The title of the collection originates in a short story of the same name which, along with ‘Universal Theseus’, presents the thesis that effectively nothing ever changes, to exist in the world is to exist in a state of slavery and what change there is can never be understood let alone challenged because everything is too complex. The former story also contains a rather bizarre digression on 9/11 and how it was without precedent, shattered all our illusions about the world that existed before, created a wholly new one and all other kinds of cod-analysis which denies its material and historical origins, consequencies. In line with this, the aforementioned ‘Bankers’ contains a paragraph which lists names of banks, ruminates on the interminable and inscrutable nature of their internal structures and the oligarchic fiefdoms they ultimately generate, variously attributed to or associated with the old communist regime, #Putin, anything other than globalised capital. In this way, Krasznahorkai abides by a very nineties understanding of politics, where the loss of older modes of kinship or cohesion in favour of a vacuous private consumption comes to be regarded as the primary issue rather than a symptom. Fortinbras then visits St. Sophia’s Cathedral and mourns that the spiritual values that the saints used to represent no longer do so. Rather than going to visit the Bulgakov house, Fortinbras’ hosts insists they sit in a kitschy café and gossip, and how Kiev is the only place where someone without a university degree can get a management job, all of which Paul, his name taking on at that stage an increasingly symbolic valency, to what end I’m not sure, insists is ‘much more interesting’. There is an acute sense of ‘the horror, the horror’ overlying all this, as if it makes a jot of difference to anything if we were all to sit around in tasteful cafés taking turns to swoon over Bulgakov or St. Sofia’s Cathedral. Fortinbras is then brought to a brothel where sex workers ply him with a drug that brings him into touch with the cosmos and I can only agree with Krasznahorkai that the problem with modern life these days is that sex workers in luxury hotels are always trying to give me drugs that allow me to experience a universal and fundamental happiness, albeit one slightly compromised and undergirded by a banal ennui. 
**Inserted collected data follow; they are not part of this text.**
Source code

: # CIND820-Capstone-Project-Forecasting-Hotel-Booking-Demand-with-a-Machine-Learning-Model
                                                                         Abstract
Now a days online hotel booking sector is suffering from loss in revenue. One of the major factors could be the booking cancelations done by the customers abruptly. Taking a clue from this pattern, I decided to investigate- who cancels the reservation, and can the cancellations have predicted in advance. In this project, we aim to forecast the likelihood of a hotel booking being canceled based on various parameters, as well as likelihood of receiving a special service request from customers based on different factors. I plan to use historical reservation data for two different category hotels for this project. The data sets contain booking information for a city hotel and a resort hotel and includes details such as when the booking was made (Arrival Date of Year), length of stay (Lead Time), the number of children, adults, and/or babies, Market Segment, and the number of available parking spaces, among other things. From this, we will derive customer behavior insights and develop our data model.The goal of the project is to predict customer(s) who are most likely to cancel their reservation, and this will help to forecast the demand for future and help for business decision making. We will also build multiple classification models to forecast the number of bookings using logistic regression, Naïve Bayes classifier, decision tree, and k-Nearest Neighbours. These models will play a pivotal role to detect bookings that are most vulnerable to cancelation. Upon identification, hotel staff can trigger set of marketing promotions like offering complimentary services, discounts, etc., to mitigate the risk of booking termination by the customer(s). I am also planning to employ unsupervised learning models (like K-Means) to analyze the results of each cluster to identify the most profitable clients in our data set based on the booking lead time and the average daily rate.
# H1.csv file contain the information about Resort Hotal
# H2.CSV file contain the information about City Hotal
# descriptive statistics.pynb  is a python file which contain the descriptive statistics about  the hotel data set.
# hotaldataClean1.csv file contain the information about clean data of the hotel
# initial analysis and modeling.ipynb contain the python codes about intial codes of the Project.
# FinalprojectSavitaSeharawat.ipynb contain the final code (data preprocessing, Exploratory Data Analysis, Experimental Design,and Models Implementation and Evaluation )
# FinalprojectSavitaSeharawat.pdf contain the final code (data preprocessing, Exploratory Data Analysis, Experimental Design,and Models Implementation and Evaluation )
There’s another story about Yuri Gagarin unable to express the wonder of the cosmos in a Soviet system, which is not treated in any historical specificity, rather used interchangeably with a rationalised bureaucracy of ultimate and inhuman evil because it cannot accommodate Gagarin’s visionary religiosity and contentless humanism. In the story ‘György Fehér’s Henrik Molnar’, we read an extensive excerpt from a screenplay the narrator wrote, which effectively re-enacts Kafka’s The Trial. The screenplay’s apparent moral is that the worst thing about a man being prosecuted for no reason and no recourse is that his judges do not ‘understand’ him. What we see in Krasznahorkai then is a long and remorseful howl right from the confused heart of the weltanschauung of a liberal literatus. No wonder it was shortlisted for the booker.